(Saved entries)

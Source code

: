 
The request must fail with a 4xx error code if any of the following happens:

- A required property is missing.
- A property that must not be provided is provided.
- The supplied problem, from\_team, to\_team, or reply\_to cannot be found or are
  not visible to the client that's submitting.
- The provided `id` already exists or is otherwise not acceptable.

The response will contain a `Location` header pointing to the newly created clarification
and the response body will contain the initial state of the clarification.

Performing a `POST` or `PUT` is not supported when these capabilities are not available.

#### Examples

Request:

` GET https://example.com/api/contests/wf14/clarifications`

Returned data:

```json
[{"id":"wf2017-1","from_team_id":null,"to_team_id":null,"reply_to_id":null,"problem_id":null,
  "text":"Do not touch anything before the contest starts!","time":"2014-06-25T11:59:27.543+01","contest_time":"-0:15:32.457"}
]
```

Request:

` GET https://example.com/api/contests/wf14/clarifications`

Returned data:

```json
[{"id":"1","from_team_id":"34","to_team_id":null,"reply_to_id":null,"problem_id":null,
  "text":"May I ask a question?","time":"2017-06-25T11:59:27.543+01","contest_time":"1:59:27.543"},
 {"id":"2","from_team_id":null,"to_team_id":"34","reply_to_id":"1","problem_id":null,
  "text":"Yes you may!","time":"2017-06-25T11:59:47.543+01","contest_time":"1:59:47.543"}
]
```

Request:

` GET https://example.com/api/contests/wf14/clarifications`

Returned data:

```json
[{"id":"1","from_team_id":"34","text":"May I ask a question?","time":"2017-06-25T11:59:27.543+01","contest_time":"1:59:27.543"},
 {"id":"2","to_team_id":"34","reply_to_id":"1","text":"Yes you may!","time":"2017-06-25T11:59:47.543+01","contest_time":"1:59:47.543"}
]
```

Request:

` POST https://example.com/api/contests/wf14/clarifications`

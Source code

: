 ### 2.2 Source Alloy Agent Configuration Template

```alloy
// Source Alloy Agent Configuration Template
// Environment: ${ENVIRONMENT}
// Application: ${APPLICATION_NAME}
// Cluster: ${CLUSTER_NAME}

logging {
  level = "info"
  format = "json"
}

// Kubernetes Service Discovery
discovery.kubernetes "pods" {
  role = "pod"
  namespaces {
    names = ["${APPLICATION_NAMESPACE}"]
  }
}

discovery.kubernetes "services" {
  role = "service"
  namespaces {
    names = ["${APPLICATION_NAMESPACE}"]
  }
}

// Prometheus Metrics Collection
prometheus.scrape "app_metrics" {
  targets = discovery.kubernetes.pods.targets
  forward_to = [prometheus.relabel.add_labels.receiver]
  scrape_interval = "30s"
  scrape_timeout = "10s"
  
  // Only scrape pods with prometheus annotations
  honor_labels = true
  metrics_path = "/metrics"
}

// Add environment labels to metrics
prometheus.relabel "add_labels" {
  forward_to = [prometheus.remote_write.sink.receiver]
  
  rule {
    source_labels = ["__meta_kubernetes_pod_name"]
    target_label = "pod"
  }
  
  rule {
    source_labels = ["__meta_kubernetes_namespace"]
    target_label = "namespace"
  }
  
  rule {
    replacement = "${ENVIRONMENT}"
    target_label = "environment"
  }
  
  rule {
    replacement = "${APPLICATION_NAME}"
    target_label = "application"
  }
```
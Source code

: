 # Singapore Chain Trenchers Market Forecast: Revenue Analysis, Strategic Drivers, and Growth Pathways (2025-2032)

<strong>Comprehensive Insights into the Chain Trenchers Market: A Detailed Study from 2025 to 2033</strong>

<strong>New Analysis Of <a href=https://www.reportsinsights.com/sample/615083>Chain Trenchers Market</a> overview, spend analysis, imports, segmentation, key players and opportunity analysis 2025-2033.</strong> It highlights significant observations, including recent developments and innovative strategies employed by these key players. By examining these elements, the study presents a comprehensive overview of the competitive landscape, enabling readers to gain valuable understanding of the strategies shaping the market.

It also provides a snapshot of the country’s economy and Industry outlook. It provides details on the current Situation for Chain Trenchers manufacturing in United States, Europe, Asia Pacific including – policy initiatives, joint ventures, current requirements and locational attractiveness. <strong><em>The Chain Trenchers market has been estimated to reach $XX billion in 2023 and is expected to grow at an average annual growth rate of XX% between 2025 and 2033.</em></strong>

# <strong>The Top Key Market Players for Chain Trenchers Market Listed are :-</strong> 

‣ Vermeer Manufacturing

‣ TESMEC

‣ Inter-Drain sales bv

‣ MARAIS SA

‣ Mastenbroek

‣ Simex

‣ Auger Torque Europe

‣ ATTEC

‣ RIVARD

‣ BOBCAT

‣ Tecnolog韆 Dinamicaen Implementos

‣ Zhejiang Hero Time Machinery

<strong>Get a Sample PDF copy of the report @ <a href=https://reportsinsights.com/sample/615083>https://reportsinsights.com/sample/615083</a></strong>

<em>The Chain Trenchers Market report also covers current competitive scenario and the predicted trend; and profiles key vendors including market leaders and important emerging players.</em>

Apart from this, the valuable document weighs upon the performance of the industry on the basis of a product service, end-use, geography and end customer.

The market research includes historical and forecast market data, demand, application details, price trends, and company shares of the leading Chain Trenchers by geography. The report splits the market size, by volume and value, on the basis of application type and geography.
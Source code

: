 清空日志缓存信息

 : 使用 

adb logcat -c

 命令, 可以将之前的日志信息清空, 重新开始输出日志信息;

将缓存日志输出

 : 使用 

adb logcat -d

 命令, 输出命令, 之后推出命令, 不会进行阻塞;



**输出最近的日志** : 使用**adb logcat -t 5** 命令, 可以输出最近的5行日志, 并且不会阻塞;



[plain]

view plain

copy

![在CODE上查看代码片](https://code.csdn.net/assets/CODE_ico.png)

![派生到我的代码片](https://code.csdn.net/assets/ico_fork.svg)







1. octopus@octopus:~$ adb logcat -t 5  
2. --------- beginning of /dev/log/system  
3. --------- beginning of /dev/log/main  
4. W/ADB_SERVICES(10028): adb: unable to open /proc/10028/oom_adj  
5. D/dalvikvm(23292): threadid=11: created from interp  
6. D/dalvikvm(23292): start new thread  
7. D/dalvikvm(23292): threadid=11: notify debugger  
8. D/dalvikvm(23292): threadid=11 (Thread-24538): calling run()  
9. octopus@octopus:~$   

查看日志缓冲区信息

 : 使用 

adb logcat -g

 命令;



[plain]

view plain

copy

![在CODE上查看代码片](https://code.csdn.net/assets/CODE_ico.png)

▶ _Brief_
Each line of the records with the word "Agent" in it is to be copied.

▶ _Written solution_
: ### 2.2 Source Alloy Agent Configuration Template
// Source Alloy Agent Configuration Template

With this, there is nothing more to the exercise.